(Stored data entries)

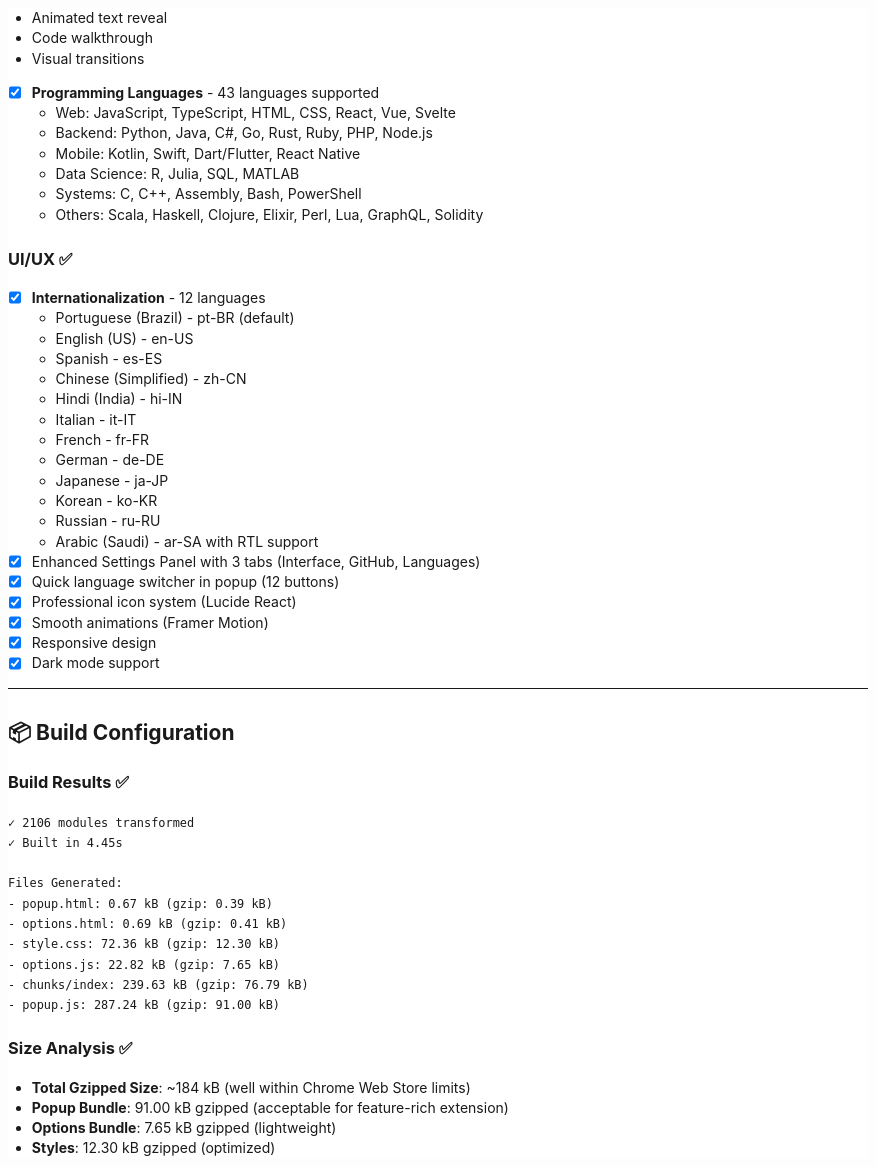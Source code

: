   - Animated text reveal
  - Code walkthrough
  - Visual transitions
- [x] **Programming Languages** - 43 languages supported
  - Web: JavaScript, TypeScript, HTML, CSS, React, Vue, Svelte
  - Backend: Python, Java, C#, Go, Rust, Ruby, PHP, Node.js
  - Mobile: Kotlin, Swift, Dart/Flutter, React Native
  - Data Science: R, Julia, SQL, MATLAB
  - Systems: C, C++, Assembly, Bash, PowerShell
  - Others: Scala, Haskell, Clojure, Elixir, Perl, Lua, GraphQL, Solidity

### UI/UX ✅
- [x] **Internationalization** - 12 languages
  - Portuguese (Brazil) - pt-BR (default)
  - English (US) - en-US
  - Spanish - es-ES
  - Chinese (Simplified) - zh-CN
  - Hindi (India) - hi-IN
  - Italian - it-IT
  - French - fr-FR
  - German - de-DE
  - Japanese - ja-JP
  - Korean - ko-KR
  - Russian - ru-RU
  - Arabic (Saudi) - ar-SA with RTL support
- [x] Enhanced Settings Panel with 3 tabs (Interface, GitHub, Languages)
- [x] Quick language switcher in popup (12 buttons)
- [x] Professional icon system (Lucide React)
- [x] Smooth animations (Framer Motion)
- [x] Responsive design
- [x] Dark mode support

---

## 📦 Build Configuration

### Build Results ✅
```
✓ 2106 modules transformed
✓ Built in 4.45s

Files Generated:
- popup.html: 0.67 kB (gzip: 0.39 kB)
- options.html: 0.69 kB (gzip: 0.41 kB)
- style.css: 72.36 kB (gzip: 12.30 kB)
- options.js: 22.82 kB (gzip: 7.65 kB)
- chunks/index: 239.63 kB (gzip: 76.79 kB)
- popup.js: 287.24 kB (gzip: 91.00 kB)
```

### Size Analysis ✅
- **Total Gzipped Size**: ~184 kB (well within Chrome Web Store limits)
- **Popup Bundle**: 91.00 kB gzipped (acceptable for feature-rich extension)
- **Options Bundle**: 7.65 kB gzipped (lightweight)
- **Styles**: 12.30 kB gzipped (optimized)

* * *

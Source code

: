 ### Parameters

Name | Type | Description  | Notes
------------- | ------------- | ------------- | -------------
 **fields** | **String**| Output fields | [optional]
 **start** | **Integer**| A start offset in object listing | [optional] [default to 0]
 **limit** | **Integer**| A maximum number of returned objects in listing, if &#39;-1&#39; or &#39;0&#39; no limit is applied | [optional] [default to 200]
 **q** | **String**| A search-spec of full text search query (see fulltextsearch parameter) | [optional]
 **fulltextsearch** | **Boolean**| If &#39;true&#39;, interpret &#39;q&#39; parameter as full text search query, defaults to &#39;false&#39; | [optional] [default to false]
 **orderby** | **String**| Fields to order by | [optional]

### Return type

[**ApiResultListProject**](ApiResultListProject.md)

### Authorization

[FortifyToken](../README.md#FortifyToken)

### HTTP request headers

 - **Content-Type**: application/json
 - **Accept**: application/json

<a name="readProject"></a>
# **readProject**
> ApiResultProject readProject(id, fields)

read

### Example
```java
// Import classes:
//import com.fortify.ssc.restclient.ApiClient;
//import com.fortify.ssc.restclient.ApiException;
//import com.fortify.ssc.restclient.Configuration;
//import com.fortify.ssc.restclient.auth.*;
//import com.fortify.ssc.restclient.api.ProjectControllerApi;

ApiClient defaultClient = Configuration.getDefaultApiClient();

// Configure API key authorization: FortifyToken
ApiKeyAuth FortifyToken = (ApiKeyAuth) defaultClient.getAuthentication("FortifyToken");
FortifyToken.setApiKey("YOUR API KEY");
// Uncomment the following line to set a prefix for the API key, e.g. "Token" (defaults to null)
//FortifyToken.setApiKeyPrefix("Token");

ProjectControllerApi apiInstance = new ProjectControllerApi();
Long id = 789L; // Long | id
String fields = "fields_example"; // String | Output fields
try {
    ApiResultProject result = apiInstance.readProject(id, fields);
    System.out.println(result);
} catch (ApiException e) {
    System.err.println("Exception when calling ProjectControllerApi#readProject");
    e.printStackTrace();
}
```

◆ **Work request**
The expected answer is an exact copy of the lines above, beginning at the line with "- **Total Gzipped" and ending at the line with "- **Styles**: 12.30 kB gzipped (optimized)", with both ends in.

◆ **Reply**
- **Total Gzipped Size**: ~184 kB (well within Chrome Web Store limits)
- **Popup Bundle**: 91.00 kB gzipped (acceptable for feature-rich extension)
- **Options Bundle**: 7.65 kB gzipped (lightweight)
- **Styles**: 12.30 kB gzipped (optimized)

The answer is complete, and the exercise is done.